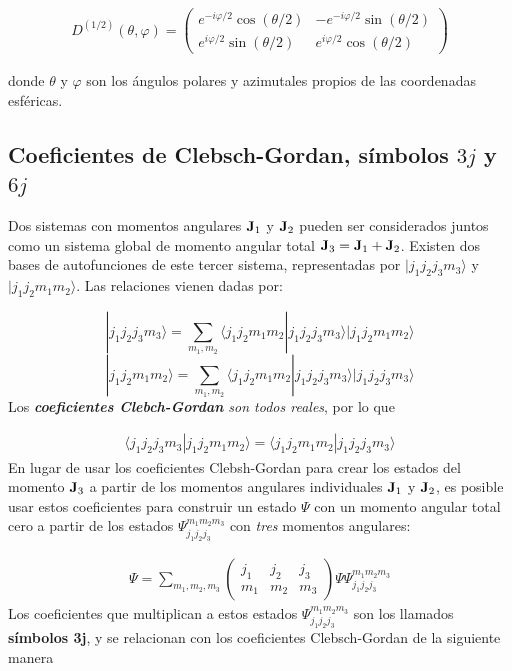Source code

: \begin{eqnarray}
	D^{(1/2)}(\theta,\varphi) = \begin{pmatrix}
		e^{-i\varphi/2} \cos (\theta/2)  & 	-e^{-i\varphi/2} \sin (\theta/2) \\
		e^{i\varphi/2} \sin (\theta/2) & 	e^{i\varphi/2} \cos (\theta/2)
	\end{pmatrix}
\end{eqnarray}

donde $\theta$ y $\varphi$ son los ángulos polares y azimutales propios de las coordenadas esféricas.


\subsection{Coeficientes de Clebsch-Gordan, símbolos $3j$ y $6j$}

Dos sistemas con momentos angulares $\mathbf{J}_1$ y $\mathbf{J}_2$ pueden ser considerados juntos como un sistema global de momento angular total $\mathbf{J}_3 = \mathbf{J}_1 + \mathbf{J}_2$. Existen dos bases de autofunciones de este tercer sistema, representadas por $|j_1 j_2 j_3 m_3\rangle$ y $|j_1 j_2 m_1 m_2\rangle$. Las relaciones vienen dadas por:

\begin{equation}
   |j_1 j_2 j_3 m_3 \rangle  = \sum_{m_1, m_2}  \langle j_1 j_2 m_1 m_2 | j_1 j_2 j_3 m_3 \rangle    |j_1 j_2 m_1 m_2\rangle
\end{equation}
\begin{equation}
	|j_1 j_2 m_1 m_2\rangle= \sum_{m_1, m_2} \langle j_1 j_2 m_1 m_2 | j_1 j_2 j_3 m_3 \rangle    |j_1 j_2 j_3 m_3 \rangle
\end{equation}
Los \textit{\textbf{coeficientes Clebch-Gordan} son todos reales}, por lo que 

\begin{eqnarray}
	 \langle  j_1 j_2 j_3 m_3 |  j_1 j_2 m_1 m_2\rangle  = \langle j_1 j_2 m_1 m_2 | j_1 j_2 j_3 m_3 \rangle   
\end{eqnarray}
En lugar de usar los coeficientes Clebsh-Gordan para crear los estados del momento $\mathbf{J}_3$ a partir de los momentos angulares individuales $\mathbf{J}_1$ y $\mathbf{J}_2$, es posible usar estos coeficientes para construir un estado $\Psi$ con un momento angular total cero a partir de los estados $\Psi_{j_1j_2j_3}^{m_1m_2m_3}$ con \textit{tres} momentos angulares:

\begin{eqnarray}
	\Psi = \sum_{m_1,m_2,m_3} \begin{pmatrix}
		j_1 & j_2 & j_3 \\ m_1 & m_2 & m_3
	\end{pmatrix} \Psi \Psi_{j_1j_2j_3}^{m_1m_2m_3}
\end{eqnarray}
Los coeficientes que multiplican a estos estados $\Psi_{j_1j_2j_3}^{m_1m_2m_3}$ son los llamados \textbf{símbolos 3j}, y se relacionan con los coeficientes Clebsch-Gordan de la siguiente manera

[DESCRIPTION OF THE TASK]:
Print the records again exactly, without the pictures.

[RESPONSE]:
Source code

: \begin{eqnarray}
	D^{(1/2)}(\theta,\varphi) = \begin{pmatrix}
		e^{-i\varphi/2} \cos (\theta/2)  & 	-e^{-i\varphi/2} \sin (\theta/2) \\
		e^{i\varphi/2} \sin (\theta/2) & 	e^{i\varphi/2} \cos (\theta/2)
	\end{pmatrix}
\end{eqnarray}

donde $\theta$ y $\varphi$ son los ángulos polares y azimutales propios de las coordenadas esféricas.


\subsection{Coeficientes de Clebsch-Gordan, símbolos $3j$ y $6j$}

Dos sistemas con momentos angulares $\mathbf{J}_1$ y $\mathbf{J}_2$ pueden ser considerados juntos como un sistema global de momento angular total $\mathbf{J}_3 = \mathbf{J}_1 + \mathbf{J}_2$. Existen dos bases de autofunciones de este tercer sistema, representadas por $|j_1 j_2 j_3 m_3\rangle$ y $|j_1 j_2 m_1 m_2\rangle$. Las relaciones vienen dadas por:

\begin{equation}
   |j_1 j_2 j_3 m_3 \rangle  = \sum_{m_1, m_2}  \langle j_1 j_2 m_1 m_2 | j_1 j_2 j_3 m_3 \rangle    |j_1 j_2 m_1 m_2\rangle
\end{equation}
\begin{equation}
	|j_1 j_2 m_1 m_2\rangle= \sum_{m_1, m_2} \langle j_1 j_2 m_1 m_2 | j_1 j_2 j_3 m_3 \rangle    |j_1 j_2 j_3 m_3 \rangle
\end{equation}
Los \textit{\textbf{coeficientes Clebch-Gordan} son todos reales}, por lo que 

\begin{eqnarray}
	 \langle  j_1 j_2 j_3 m_3 |  j_1 j_2 m_1 m_2\rangle  = \langle j_1 j_2 m_1 m_2 | j_1 j_2 j_3 m_3 \rangle   
\end{eqnarray}
En lugar de usar los coeficientes Clebsh-Gordan para crear los estados del momento $\mathbf{J}_3$ a partir de los momentos angulares individuales $\mathbf{J}_1$ y $\mathbf{J}_2$, es posible usar estos coeficientes para construir un estado $\Psi$ con un momento angular total cero a partir de los estados $\Psi_{j_1j_2j_3}^{m_1m_2m_3}$ con \textit{tres} momentos angulares:

\begin{eqnarray}
	\Psi = \sum_{m_1,m_2,m_3} \begin{pmatrix}
		j_1 & j_2 & j_3 \\ m_1 & m_2 & m_3
	\end{pmatrix} \Psi \Psi_{j_1j_2j_3}^{m_1m_2m_3}
\end{eqnarray}
Los coeficientes que multiplican a estos estados $\Psi_{j_1j_2j_3}^{m_1m_2m_3}$ son los llamados \textbf{símbolos 3j}, y se relacionan con los coeficientes Clebsch-Gordan de la siguiente manera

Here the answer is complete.